### Your task
Among the lines of the data, copy those that hold "blog".

++++++++++++++++++++

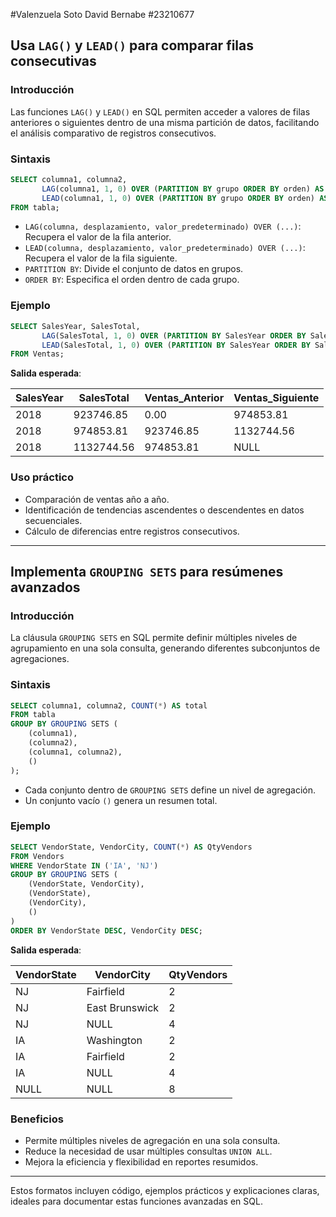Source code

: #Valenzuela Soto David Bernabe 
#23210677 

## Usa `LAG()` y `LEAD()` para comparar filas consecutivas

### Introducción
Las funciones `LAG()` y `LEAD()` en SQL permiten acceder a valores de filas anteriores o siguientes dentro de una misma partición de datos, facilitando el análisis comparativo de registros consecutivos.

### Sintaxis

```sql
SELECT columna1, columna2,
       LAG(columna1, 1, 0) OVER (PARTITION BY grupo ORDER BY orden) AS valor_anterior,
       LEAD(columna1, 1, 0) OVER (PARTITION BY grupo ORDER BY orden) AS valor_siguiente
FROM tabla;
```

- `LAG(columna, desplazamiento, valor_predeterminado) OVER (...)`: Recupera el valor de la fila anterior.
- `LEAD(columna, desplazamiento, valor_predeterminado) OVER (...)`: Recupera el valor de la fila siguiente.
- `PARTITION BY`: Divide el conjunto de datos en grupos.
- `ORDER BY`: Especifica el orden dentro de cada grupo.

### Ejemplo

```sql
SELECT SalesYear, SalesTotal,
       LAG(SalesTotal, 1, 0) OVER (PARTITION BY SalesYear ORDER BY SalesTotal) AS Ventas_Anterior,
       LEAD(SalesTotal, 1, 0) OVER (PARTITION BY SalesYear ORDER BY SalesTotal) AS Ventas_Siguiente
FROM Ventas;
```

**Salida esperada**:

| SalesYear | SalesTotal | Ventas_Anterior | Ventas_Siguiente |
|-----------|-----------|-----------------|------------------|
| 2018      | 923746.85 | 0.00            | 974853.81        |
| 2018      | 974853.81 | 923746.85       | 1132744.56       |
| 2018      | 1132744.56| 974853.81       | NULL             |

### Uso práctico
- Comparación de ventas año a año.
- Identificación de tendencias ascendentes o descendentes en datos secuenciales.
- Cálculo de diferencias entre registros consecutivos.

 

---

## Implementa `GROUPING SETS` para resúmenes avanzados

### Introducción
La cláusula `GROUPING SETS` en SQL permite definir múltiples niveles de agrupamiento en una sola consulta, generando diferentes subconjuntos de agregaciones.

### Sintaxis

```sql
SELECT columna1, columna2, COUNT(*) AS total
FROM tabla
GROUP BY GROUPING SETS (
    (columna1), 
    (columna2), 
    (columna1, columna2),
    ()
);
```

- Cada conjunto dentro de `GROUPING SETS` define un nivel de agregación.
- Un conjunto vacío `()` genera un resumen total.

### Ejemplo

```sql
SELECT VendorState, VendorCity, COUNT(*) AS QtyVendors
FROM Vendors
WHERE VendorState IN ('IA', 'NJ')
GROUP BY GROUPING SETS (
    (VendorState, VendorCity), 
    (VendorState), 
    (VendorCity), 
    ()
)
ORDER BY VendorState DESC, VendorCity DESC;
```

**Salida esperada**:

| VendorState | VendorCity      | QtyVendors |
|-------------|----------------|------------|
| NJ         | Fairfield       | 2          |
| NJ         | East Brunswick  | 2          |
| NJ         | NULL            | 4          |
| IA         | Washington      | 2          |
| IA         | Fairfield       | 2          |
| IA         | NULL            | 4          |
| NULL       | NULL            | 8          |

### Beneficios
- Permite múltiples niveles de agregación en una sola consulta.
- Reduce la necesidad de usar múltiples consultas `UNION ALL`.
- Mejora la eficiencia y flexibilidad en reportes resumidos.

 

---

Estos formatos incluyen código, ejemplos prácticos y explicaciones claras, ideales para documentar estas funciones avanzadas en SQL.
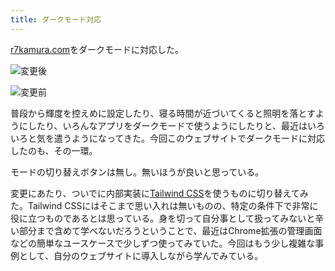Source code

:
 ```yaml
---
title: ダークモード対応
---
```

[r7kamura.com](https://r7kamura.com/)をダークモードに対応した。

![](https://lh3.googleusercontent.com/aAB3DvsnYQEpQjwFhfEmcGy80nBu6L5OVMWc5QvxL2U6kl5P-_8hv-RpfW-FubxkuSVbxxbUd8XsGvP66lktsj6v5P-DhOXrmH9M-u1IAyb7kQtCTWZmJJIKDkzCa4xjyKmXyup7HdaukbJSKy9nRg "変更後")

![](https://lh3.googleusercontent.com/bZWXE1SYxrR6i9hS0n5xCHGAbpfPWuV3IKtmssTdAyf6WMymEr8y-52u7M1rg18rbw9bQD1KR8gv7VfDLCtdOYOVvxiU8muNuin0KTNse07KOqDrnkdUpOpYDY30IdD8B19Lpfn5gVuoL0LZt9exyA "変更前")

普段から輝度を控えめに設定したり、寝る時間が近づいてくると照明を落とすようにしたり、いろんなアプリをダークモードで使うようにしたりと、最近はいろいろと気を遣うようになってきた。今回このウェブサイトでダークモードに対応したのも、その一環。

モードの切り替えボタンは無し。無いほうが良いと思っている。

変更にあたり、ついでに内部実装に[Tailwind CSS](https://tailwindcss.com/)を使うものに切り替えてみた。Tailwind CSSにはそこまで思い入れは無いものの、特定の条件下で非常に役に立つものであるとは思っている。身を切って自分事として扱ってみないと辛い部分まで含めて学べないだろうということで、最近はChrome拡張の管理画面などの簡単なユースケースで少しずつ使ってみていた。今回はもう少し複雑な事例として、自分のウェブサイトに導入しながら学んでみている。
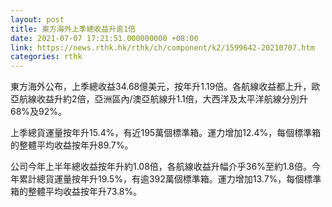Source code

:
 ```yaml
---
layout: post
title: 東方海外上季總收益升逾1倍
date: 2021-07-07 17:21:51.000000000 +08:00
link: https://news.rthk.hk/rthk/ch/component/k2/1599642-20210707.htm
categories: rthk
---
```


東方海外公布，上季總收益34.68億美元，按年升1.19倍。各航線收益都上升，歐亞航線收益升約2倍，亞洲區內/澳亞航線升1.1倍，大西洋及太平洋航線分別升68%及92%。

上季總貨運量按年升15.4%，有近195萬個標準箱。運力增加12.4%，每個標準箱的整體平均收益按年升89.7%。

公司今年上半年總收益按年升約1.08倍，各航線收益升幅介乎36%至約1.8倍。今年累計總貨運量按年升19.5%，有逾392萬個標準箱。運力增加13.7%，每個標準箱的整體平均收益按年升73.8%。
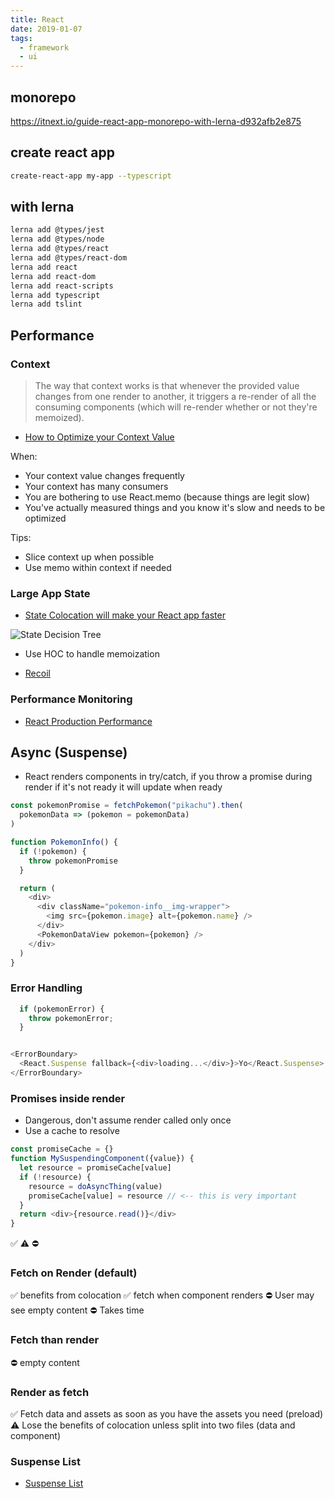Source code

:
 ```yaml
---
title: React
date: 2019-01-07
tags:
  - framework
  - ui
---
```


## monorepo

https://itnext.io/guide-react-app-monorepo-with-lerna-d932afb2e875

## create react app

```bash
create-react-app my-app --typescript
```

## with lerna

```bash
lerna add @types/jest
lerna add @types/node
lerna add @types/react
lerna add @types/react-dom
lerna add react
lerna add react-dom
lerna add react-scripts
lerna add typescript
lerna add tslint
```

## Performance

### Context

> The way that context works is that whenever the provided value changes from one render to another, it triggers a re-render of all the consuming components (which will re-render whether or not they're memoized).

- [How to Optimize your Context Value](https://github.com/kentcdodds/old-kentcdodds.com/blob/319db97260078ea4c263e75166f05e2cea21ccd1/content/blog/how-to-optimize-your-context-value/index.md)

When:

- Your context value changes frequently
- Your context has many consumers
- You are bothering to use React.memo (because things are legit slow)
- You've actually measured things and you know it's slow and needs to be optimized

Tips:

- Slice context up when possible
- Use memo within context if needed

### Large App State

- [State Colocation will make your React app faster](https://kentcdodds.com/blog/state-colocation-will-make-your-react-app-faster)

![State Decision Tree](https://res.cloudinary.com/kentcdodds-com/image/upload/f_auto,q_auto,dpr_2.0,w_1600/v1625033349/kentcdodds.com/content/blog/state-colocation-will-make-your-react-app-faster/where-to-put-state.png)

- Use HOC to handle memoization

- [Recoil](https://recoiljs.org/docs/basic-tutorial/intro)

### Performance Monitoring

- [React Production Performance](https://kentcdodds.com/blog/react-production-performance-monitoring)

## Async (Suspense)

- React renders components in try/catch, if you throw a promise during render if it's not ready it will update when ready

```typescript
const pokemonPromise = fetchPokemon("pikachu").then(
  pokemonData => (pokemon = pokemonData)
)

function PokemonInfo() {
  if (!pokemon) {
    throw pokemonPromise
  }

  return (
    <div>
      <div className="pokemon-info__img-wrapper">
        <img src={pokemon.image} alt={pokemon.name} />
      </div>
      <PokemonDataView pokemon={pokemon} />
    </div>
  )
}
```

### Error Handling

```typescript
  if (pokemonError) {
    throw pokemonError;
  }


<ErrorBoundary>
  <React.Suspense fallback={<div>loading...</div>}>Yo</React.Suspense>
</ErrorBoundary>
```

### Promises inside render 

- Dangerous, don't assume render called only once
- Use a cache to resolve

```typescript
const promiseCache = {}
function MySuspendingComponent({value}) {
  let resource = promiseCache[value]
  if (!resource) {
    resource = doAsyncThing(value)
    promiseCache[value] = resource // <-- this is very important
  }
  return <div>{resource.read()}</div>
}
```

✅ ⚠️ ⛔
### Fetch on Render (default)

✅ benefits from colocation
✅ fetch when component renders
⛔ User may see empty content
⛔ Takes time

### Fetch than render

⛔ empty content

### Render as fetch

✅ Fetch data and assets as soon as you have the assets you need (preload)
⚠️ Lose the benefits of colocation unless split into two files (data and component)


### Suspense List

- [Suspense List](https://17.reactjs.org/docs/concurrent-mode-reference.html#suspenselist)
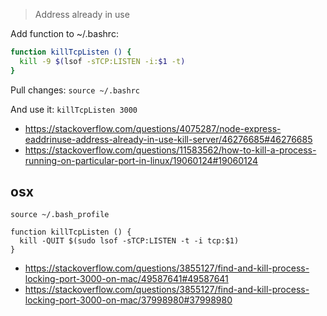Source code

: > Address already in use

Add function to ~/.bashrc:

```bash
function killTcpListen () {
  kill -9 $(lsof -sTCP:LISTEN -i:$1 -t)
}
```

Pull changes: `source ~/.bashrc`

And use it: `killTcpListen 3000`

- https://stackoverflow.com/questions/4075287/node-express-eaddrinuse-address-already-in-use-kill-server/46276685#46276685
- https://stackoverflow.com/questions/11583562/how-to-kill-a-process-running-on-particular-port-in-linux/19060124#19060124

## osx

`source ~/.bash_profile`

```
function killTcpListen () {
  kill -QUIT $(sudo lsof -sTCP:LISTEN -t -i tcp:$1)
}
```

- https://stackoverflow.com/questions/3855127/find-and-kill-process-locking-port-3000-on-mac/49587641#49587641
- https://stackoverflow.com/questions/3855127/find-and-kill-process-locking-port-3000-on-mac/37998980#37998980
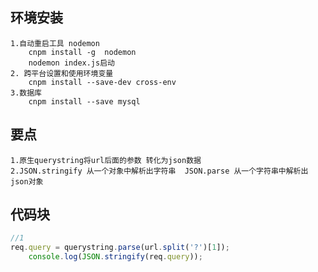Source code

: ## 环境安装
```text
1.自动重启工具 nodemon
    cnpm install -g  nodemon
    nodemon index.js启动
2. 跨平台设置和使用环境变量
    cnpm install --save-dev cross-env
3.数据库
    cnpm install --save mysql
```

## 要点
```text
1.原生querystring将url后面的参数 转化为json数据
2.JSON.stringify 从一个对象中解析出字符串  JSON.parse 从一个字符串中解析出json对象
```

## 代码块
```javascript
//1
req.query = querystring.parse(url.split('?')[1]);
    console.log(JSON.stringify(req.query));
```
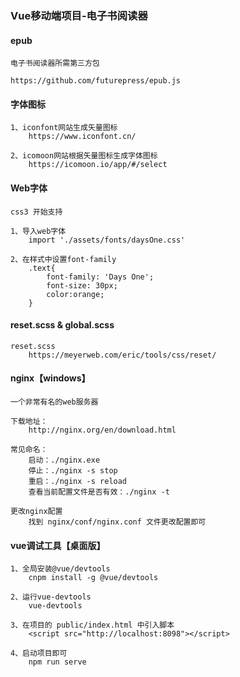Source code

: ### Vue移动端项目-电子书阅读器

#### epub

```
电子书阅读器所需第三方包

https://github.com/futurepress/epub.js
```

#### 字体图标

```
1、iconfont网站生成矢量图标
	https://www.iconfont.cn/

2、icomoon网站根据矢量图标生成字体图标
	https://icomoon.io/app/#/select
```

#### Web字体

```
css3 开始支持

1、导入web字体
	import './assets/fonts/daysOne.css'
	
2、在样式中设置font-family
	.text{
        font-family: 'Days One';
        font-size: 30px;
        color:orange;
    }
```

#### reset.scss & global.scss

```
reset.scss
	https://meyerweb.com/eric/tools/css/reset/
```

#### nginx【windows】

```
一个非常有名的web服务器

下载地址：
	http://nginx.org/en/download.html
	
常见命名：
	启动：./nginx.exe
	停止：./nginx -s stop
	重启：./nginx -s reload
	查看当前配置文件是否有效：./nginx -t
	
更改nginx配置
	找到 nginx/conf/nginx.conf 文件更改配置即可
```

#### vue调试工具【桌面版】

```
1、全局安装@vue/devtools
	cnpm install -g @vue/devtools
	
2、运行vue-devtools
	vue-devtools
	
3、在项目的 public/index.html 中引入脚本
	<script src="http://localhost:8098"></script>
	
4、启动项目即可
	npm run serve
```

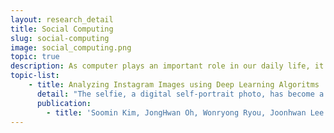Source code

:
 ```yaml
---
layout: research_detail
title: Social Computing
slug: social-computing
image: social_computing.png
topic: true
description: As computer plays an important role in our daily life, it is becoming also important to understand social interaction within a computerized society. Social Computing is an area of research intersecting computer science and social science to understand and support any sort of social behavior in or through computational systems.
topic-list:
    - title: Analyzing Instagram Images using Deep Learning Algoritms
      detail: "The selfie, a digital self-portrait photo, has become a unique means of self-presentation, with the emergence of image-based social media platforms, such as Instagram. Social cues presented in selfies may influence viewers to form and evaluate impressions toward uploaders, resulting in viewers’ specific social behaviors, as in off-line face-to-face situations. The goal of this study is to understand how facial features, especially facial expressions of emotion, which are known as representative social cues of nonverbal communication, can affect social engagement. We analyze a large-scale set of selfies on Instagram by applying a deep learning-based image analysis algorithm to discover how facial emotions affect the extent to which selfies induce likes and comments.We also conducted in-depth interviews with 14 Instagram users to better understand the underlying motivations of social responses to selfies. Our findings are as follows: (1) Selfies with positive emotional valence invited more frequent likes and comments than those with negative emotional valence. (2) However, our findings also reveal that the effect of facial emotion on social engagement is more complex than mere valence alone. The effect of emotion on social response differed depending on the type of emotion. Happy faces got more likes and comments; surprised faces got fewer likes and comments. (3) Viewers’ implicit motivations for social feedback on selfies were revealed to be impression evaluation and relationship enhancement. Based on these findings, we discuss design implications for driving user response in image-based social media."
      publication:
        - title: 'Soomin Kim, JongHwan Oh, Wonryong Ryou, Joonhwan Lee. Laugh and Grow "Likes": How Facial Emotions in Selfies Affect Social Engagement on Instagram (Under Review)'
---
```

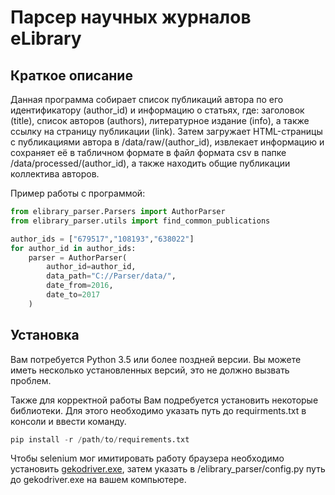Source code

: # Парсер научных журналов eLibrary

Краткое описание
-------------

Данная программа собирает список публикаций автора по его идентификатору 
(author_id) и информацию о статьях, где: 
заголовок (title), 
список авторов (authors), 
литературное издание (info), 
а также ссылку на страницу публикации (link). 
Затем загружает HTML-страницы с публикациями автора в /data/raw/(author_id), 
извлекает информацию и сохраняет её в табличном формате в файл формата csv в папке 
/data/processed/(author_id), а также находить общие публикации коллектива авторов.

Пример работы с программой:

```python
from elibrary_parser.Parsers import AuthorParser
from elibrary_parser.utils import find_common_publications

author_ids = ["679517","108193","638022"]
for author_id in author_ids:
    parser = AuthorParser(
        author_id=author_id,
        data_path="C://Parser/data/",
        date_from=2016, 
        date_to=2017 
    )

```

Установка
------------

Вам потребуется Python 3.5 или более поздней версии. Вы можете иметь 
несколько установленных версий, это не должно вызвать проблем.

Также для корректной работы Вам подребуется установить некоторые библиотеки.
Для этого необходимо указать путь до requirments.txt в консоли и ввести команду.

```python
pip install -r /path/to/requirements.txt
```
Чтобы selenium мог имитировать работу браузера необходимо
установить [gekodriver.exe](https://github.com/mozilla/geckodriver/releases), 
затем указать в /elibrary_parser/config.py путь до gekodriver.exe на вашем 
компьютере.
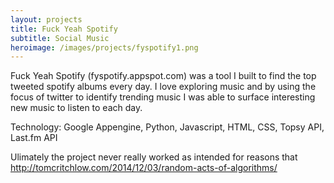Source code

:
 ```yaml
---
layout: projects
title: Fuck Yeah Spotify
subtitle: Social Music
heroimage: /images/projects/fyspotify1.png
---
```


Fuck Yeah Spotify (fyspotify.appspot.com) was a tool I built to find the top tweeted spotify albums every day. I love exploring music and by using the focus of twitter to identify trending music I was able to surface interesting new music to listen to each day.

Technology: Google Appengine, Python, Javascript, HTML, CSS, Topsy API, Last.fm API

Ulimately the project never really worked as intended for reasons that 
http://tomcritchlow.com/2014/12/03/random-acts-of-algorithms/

++++++++++++++++++++

### Reply to the task
- [How to Optimize your Context Value](https://github.com/kentcdodds/old-kentcdodds.com/blob/319db97260078ea4c263e75166f05e2cea21ccd1/content/blog/how-to-optimize-your-context-value/index.md)
- [State Colocation will make your React app faster](https://kentcdodds.com/blog/state-colocation-will-make-your-react-app-faster)
![State Decision Tree](https://res.cloudinary.com/kentcdodds-com/image/upload/f_auto,q_auto,dpr_2.0,w_1600/v1625033349/kentcdodds.com/content/blog/state-colocation-will-make-your-react-app-faster/where-to-put-state.png)
- [React Production Performance](https://kentcdodds.com/blog/react-production-performance-monitoring)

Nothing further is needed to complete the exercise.